* Stored data entries
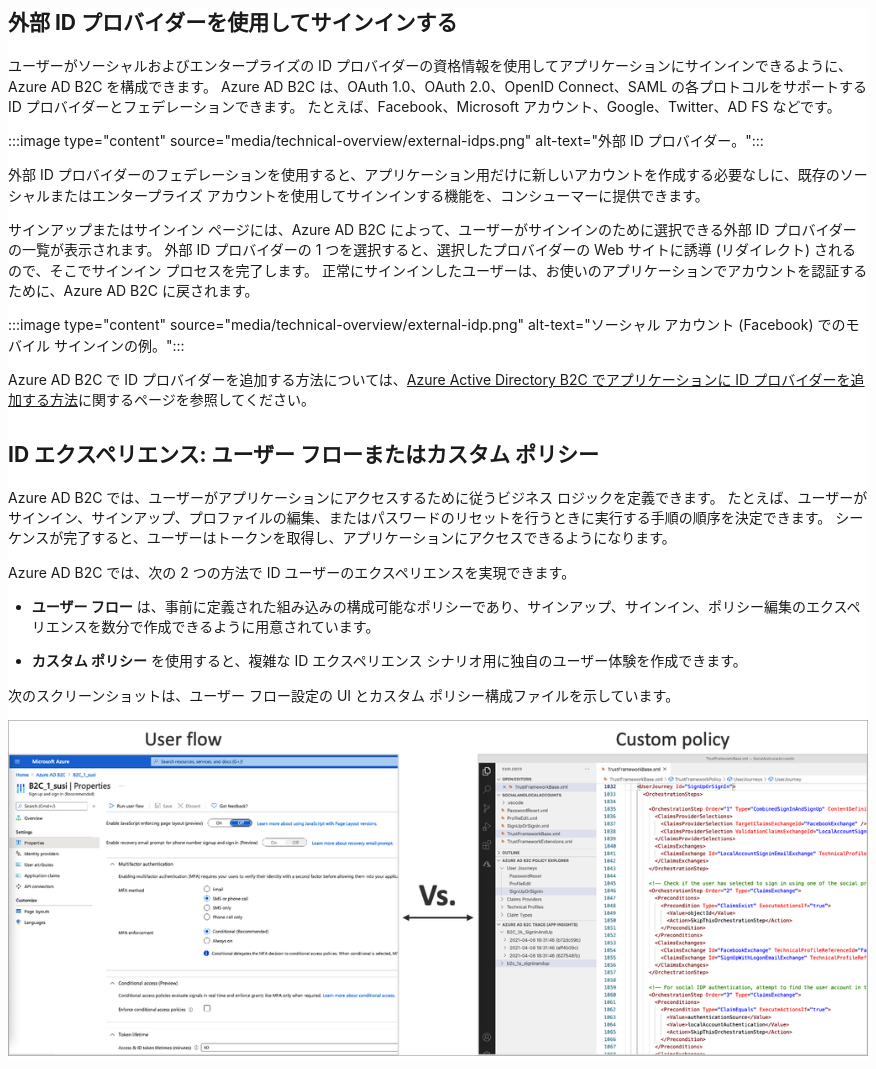## <a name="sign-in-with-external-identity-providers"></a>外部 ID プロバイダーを使用してサインインする

ユーザーがソーシャルおよびエンタープライズの ID プロバイダーの資格情報を使用してアプリケーションにサインインできるように、Azure AD B2C を構成できます。 Azure AD B2C は、OAuth 1.0、OAuth 2.0、OpenID Connect、SAML の各プロトコルをサポートする ID プロバイダーとフェデレーションできます。 たとえば、Facebook、Microsoft アカウント、Google、Twitter、AD FS などです。



:::image type="content" source="media/technical-overview/external-idps.png" alt-text="外部 ID プロバイダー。":::

外部 ID プロバイダーのフェデレーションを使用すると、アプリケーション用だけに新しいアカウントを作成する必要なしに、既存のソーシャルまたはエンタープライズ アカウントを使用してサインインする機能を、コンシューマーに提供できます。

サインアップまたはサインイン ページには、Azure AD B2C によって、ユーザーがサインインのために選択できる外部 ID プロバイダーの一覧が表示されます。 外部 ID プロバイダーの 1 つを選択すると、選択したプロバイダーの Web サイトに誘導 (リダイレクト) されるので、そこでサインイン プロセスを完了します。 正常にサインインしたユーザーは、お使いのアプリケーションでアカウントを認証するために、Azure AD B2C に戻されます。



:::image type="content" source="media/technical-overview/external-idp.png" alt-text="ソーシャル アカウント (Facebook) でのモバイル サインインの例。":::

Azure AD B2C で ID プロバイダーを追加する方法については、[Azure Active Directory B2C でアプリケーションに ID プロバイダーを追加する方法](add-identity-provider.md)に関するページを参照してください。

## <a name="identity-experiences-user-flows-or-custom-policies"></a>ID エクスペリエンス: ユーザー フローまたはカスタム ポリシー

Azure AD B2C では、ユーザーがアプリケーションにアクセスするために従うビジネス ロジックを定義できます。 たとえば、ユーザーがサインイン、サインアップ、プロファイルの編集、またはパスワードのリセットを行うときに実行する手順の順序を決定できます。 シーケンスが完了すると、ユーザーはトークンを取得し、アプリケーションにアクセスできるようになります。

Azure AD B2C では、次の 2 つの方法で ID ユーザーのエクスペリエンスを実現できます。

* **ユーザー フロー** は、事前に定義された組み込みの構成可能なポリシーであり、サインアップ、サインイン、ポリシー編集のエクスペリエンスを数分で作成できるように用意されています。

* **カスタム ポリシー** を使用すると、複雑な ID エクスペリエンス シナリオ用に独自のユーザー体験を作成できます。

次のスクリーンショットは、ユーザー フロー設定の UI とカスタム ポリシー構成ファイルを示しています。

![スクリーンショットは、ユーザー フロー設定の UI とカスタム ポリシー構成ファイルを示しています。](media/technical-overview/user-flow-vs-custom-policy.png)
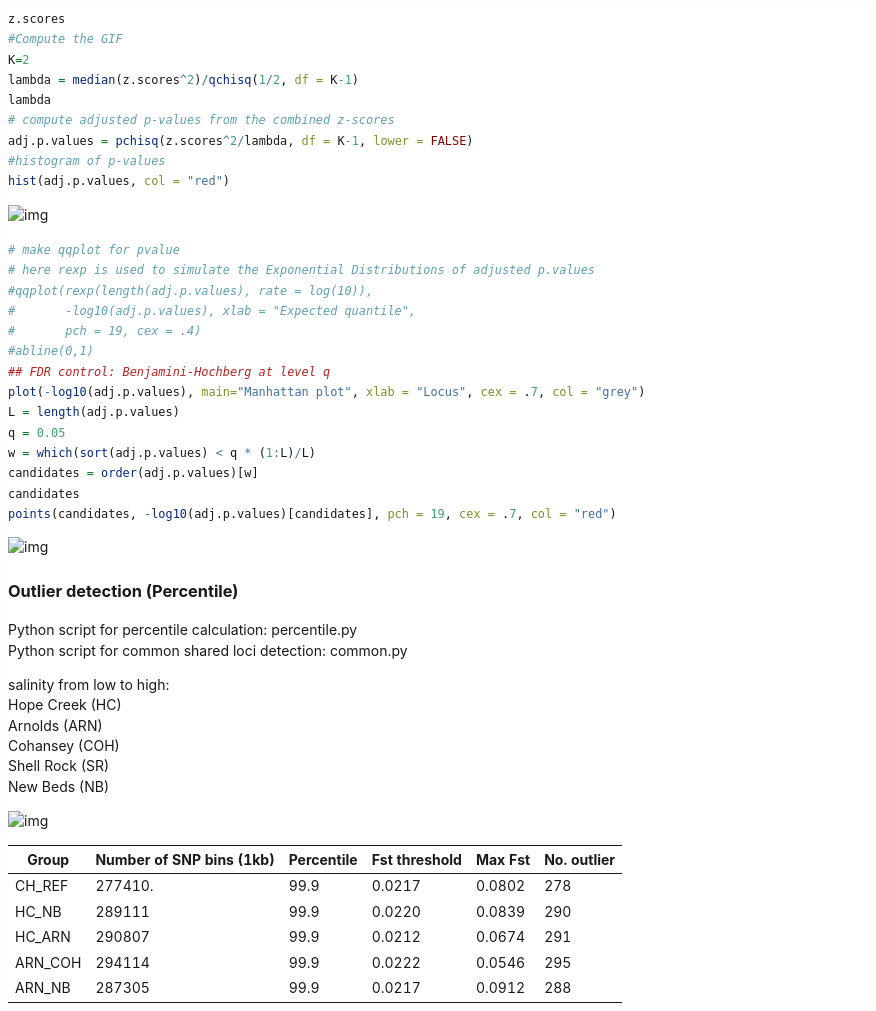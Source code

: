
 ```R
z.scores
#Compute the GIF
K=2
lambda = median(z.scores^2)/qchisq(1/2, df = K-1)
lambda
# compute adjusted p-values from the combined z-scores
adj.p.values = pchisq(z.scores^2/lambda, df = K-1, lower = FALSE)
#histogram of p-values
hist(adj.p.values, col = "red")
```
<img src="https://hzz0024.github.io/images/trial_adj.p.values.jpeg" alt="img" width="800"/>

```R
# make qqplot for pvalue
# here rexp is used to simulate the Exponential Distributions of adjusted p.values
#qqplot(rexp(length(adj.p.values), rate = log(10)),
#       -log10(adj.p.values), xlab = "Expected quantile",
#       pch = 19, cex = .4)
#abline(0,1)
## FDR control: Benjamini-Hochberg at level q
plot(-log10(adj.p.values), main="Manhattan plot", xlab = "Locus", cex = .7, col = "grey")
L = length(adj.p.values)
q = 0.05
w = which(sort(adj.p.values) < q * (1:L)/L)
candidates = order(adj.p.values)[w]
candidates
points(candidates, -log10(adj.p.values)[candidates], pch = 19, cex = .7, col = "red")
```
<img src="https://hzz0024.github.io/images/trial_fst_p_values.jpeg" alt="img" width="800"/>

### Outlier detection (Percentile)

Python script for percentile calculation: percentile.py        
Python script for common shared loci detection: common.py

salinity from low to high:   
Hope Creek (HC)        
Arnolds (ARN)   
Cohansey (COH)   
Shell Rock (SR)   
New Beds (NB)   

<img src="https://hzz0024.github.io/images/map1.jpg" alt="img" width="800"/>


| Group	     |Number of SNP bins (1kb)| Percentile   |  Fst threshold | Max Fst    |No. outlier|
| -----------|------------------------|--------------|----------------|------------|-----------|
|   CH_REF   |        277410.         |     99.9     |    0.0217      |   0.0802   |   278     |
|   HC_NB    |        289111          |     99.9     |    0.0220      |   0.0839   |   290     |
|   HC_ARN   |        290807          |     99.9     |    0.0212      |   0.0674   |   291     |
|   ARN_COH  |        294114          |     99.9     |    0.0222      |   0.0546   |   295     |
|   ARN_NB   |        287305          |     99.9     |    0.0217      |   0.0912   |   288     |





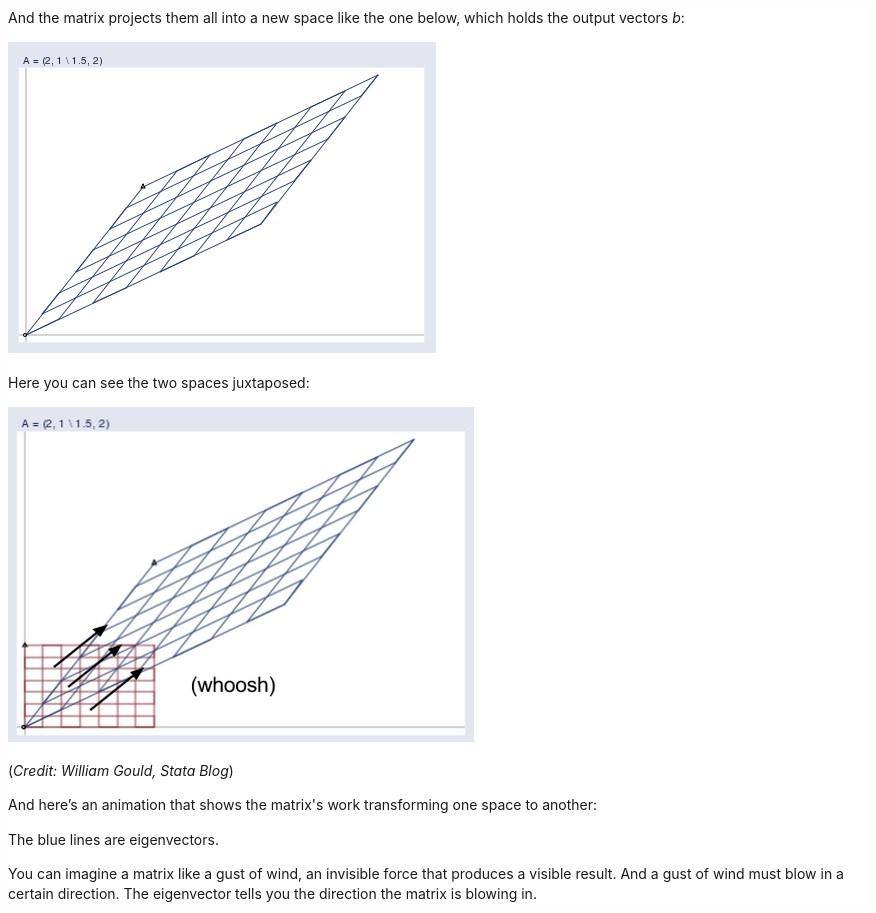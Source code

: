And the matrix projects them all into a new space like the one below, which holds the output vectors *b*:

![Alt text](./img/space_2.png)

Here you can see the two spaces juxtaposed:

![Alt text](./img/two_spaces.png)

(*Credit: William Gould, Stata Blog*)

And here’s an animation that shows the matrix's work transforming one space to another:

<iframe src="https://upload.wikimedia.org/wikipedia/commons/0/06/Eigenvectors.gif" width="100%" height="300px;" style="border:none;"></iframe>

The blue lines are eigenvectors. 

You can imagine a matrix like a gust of wind, an invisible force that produces a visible result. And a gust of wind must blow in a certain direction. The eigenvector tells you the direction the matrix is blowing in. 
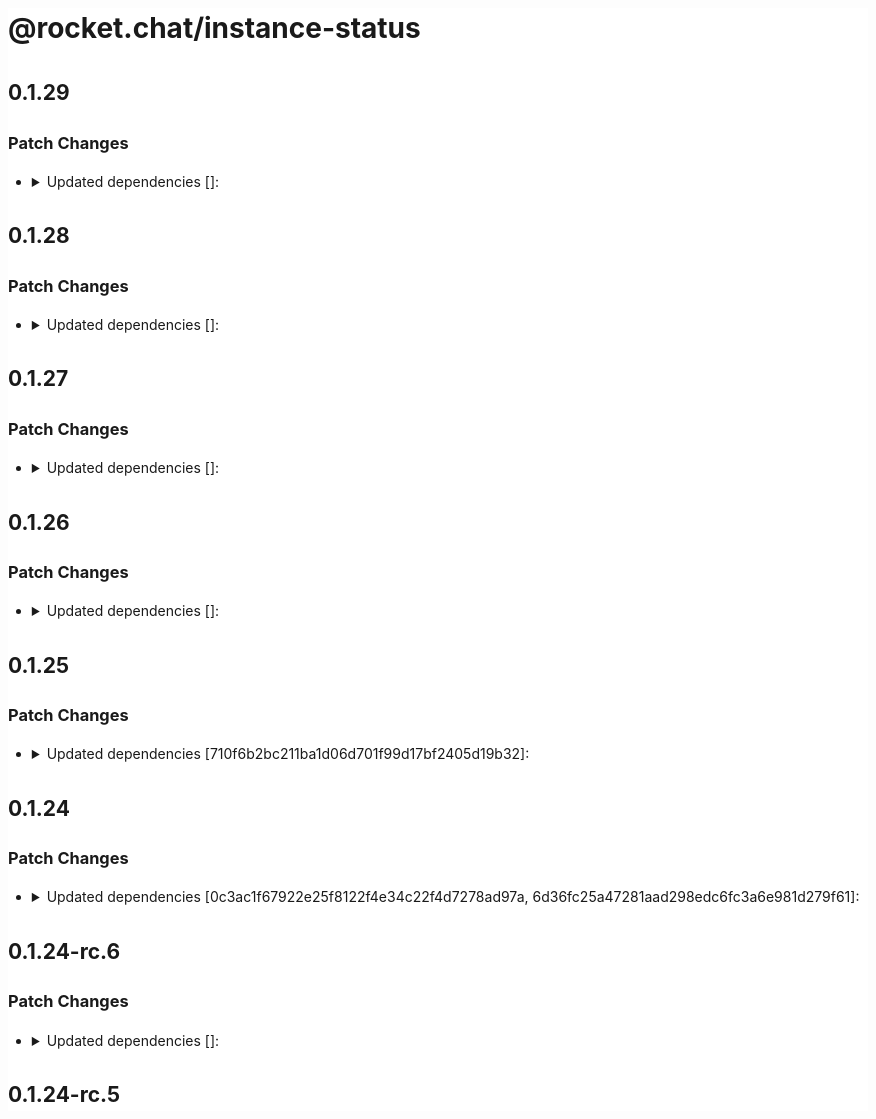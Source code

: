 # @rocket.chat/instance-status

## 0.1.29

### Patch Changes

- <details><summary>Updated dependencies []:</summary></details>

## 0.1.28

### Patch Changes

- <details><summary>Updated dependencies []:</summary></details>

## 0.1.27

### Patch Changes

- <details><summary>Updated dependencies []:</summary></details>

## 0.1.26

### Patch Changes

- <details><summary>Updated dependencies []:</summary></details>

## 0.1.25

### Patch Changes

- <details><summary>Updated dependencies [710f6b2bc211ba1d06d701f99d17bf2405d19b32]:</summary></details>

## 0.1.24

### Patch Changes

- <details><summary>Updated dependencies [0c3ac1f67922e25f8122f4e34c22f4d7278ad97a, 6d36fc25a47281aad298edc6fc3a6e981d279f61]:</summary></details>

## 0.1.24-rc.6

### Patch Changes

- <details><summary>Updated dependencies []:</summary></details>

## 0.1.24-rc.5
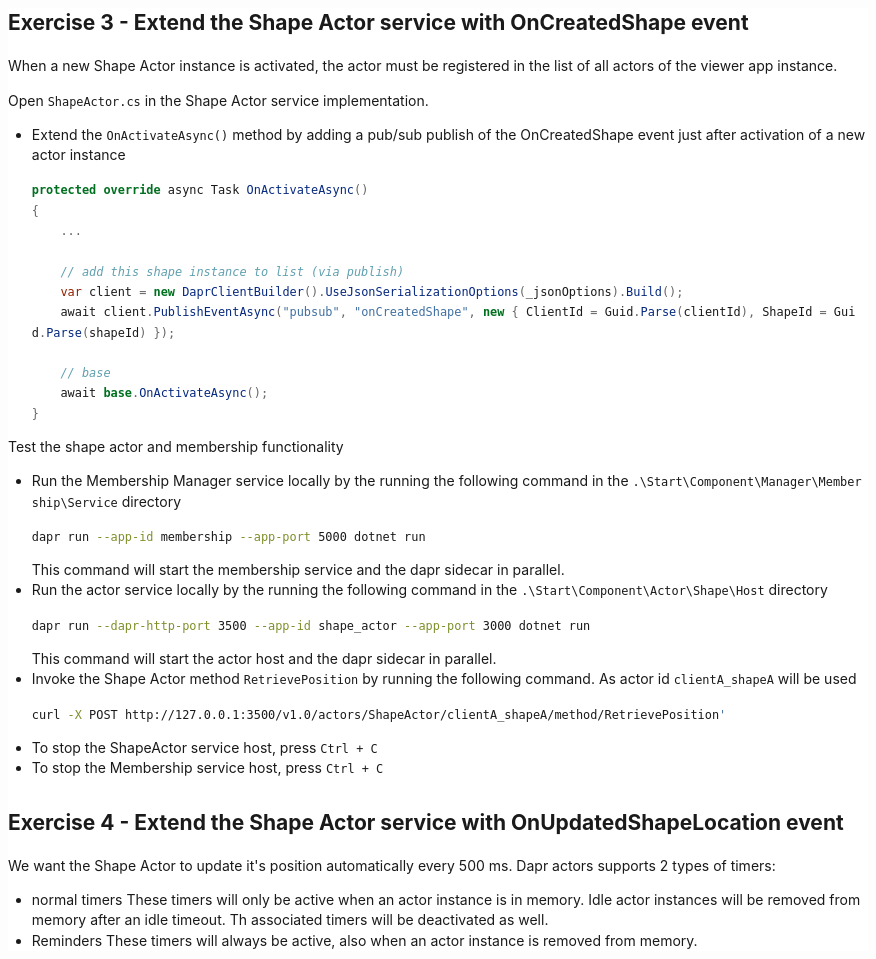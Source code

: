 ## Exercise 3 - Extend the Shape Actor service with OnCreatedShape event
When a new Shape Actor instance is activated, the actor  must be registered in the list of all actors of the viewer app instance.

Open `ShapeActor.cs` in the Shape Actor service implementation.

- Extend the `OnActivateAsync()` method by adding a pub/sub publish of the OnCreatedShape event just after activation of a new actor instance
  ``` cs
  protected override async Task OnActivateAsync()
  {
      ...

      // add this shape instance to list (via publish)
      var client = new DaprClientBuilder().UseJsonSerializationOptions(_jsonOptions).Build();
      await client.PublishEventAsync("pubsub", "onCreatedShape", new { ClientId = Guid.Parse(clientId), ShapeId = Guid.Parse(shapeId) });

      // base
      await base.OnActivateAsync();
  }

  ```

Test the shape actor and membership functionality
- Run the Membership Manager service locally by the running the following command in the `.\Start\Component\Manager\Membership\Service` directory
  ``` sh
  dapr run --app-id membership --app-port 5000 dotnet run
  ```
  This command will start the membership service and the dapr sidecar in parallel.
- Run the actor service locally by the running the following command in the `.\Start\Component\Actor\Shape\Host` directory
  ``` sh
  dapr run --dapr-http-port 3500 --app-id shape_actor --app-port 3000 dotnet run
  ```
  This command will start the actor host and the dapr sidecar in parallel.
- Invoke the Shape Actor method `RetrievePosition` by running the following command. As actor id `clientA_shapeA` will be used
  ```sh
  curl -X POST http://127.0.0.1:3500/v1.0/actors/ShapeActor/clientA_shapeA/method/RetrievePosition'
  ```
- To stop the ShapeActor service host, press `Ctrl + C`
- To stop the Membership service host, press `Ctrl + C`


## Exercise 4 - Extend the Shape Actor service with OnUpdatedShapeLocation event
We want the Shape Actor to update it's position automatically every 500 ms. Dapr actors supports 2 types of timers:
- normal timers
  These timers will only be active when an actor instance is in memory. Idle actor instances will be removed from memory after an idle timeout. Th associated timers will be deactivated as well.
- Reminders
  These timers will always be active, also when an actor instance is removed from memory.

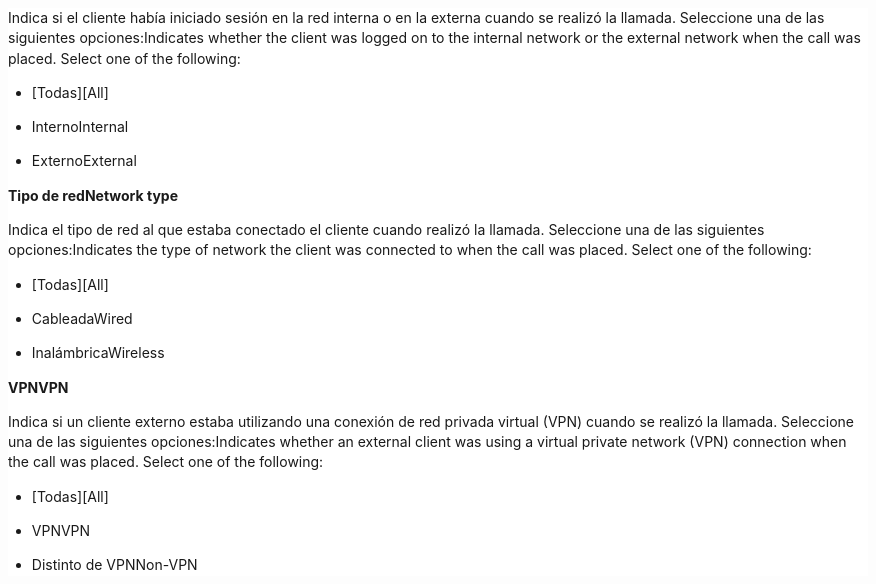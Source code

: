 <td><p><span data-ttu-id="87246-p108">Indica si el cliente había iniciado sesión en la red interna o en la externa cuando se realizó la llamada. Seleccione una de las siguientes opciones:</span><span class="sxs-lookup"><span data-stu-id="87246-p108">Indicates whether the client was logged on to the internal network or the external network when the call was placed. Select one of the following:</span></span></p>
<ul>
<li><p><span data-ttu-id="87246-147">[Todas]</span><span class="sxs-lookup"><span data-stu-id="87246-147">[All]</span></span></p></li>
<li><p><span data-ttu-id="87246-148">Interno</span><span class="sxs-lookup"><span data-stu-id="87246-148">Internal</span></span></p></li>
<li><p><span data-ttu-id="87246-149">Externo</span><span class="sxs-lookup"><span data-stu-id="87246-149">External</span></span></p></li>
</ul></td>
</tr>
<tr class="odd">
<td><p><span data-ttu-id="87246-150"><strong>Tipo de red</strong></span><span class="sxs-lookup"><span data-stu-id="87246-150"><strong>Network type</strong></span></span></p></td>
<td><p><span data-ttu-id="87246-p109">Indica el tipo de red al que estaba conectado el cliente cuando realizó la llamada. Seleccione una de las siguientes opciones:</span><span class="sxs-lookup"><span data-stu-id="87246-p109">Indicates the type of network the client was connected to when the call was placed. Select one of the following:</span></span></p>
<ul>
<li><p><span data-ttu-id="87246-153">[Todas]</span><span class="sxs-lookup"><span data-stu-id="87246-153">[All]</span></span></p></li>
<li><p><span data-ttu-id="87246-154">Cableada</span><span class="sxs-lookup"><span data-stu-id="87246-154">Wired</span></span></p></li>
<li><p><span data-ttu-id="87246-155">Inalámbrica</span><span class="sxs-lookup"><span data-stu-id="87246-155">Wireless</span></span></p></li>
</ul></td>
</tr>
<tr class="even">
<td><p><span data-ttu-id="87246-156"><strong>VPN</strong></span><span class="sxs-lookup"><span data-stu-id="87246-156"><strong>VPN</strong></span></span></p></td>
<td><p><span data-ttu-id="87246-p110">Indica si un cliente externo estaba utilizando una conexión de red privada virtual (VPN) cuando se realizó la llamada. Seleccione una de las siguientes opciones:</span><span class="sxs-lookup"><span data-stu-id="87246-p110">Indicates whether an external client was using a virtual private network (VPN) connection when the call was placed. Select one of the following:</span></span></p>
<ul>
<li><p><span data-ttu-id="87246-159">[Todas]</span><span class="sxs-lookup"><span data-stu-id="87246-159">[All]</span></span></p></li>
<li><p><span data-ttu-id="87246-160">VPN</span><span class="sxs-lookup"><span data-stu-id="87246-160">VPN</span></span></p></li>
<li><p><span data-ttu-id="87246-161">Distinto de VPN</span><span class="sxs-lookup"><span data-stu-id="87246-161">Non-VPN</span></span></p></li>
</ul></td>
</tr>
</tbody>
</table><span data-ttu-id="87246-162">


</div>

* Work required
The expected answer is each line of the records above that includes the string "sidecar".

* Solution for this problem
  This command will start the membership service and the dapr sidecar in parallel.
  This command will start the actor host and the dapr sidecar in parallel.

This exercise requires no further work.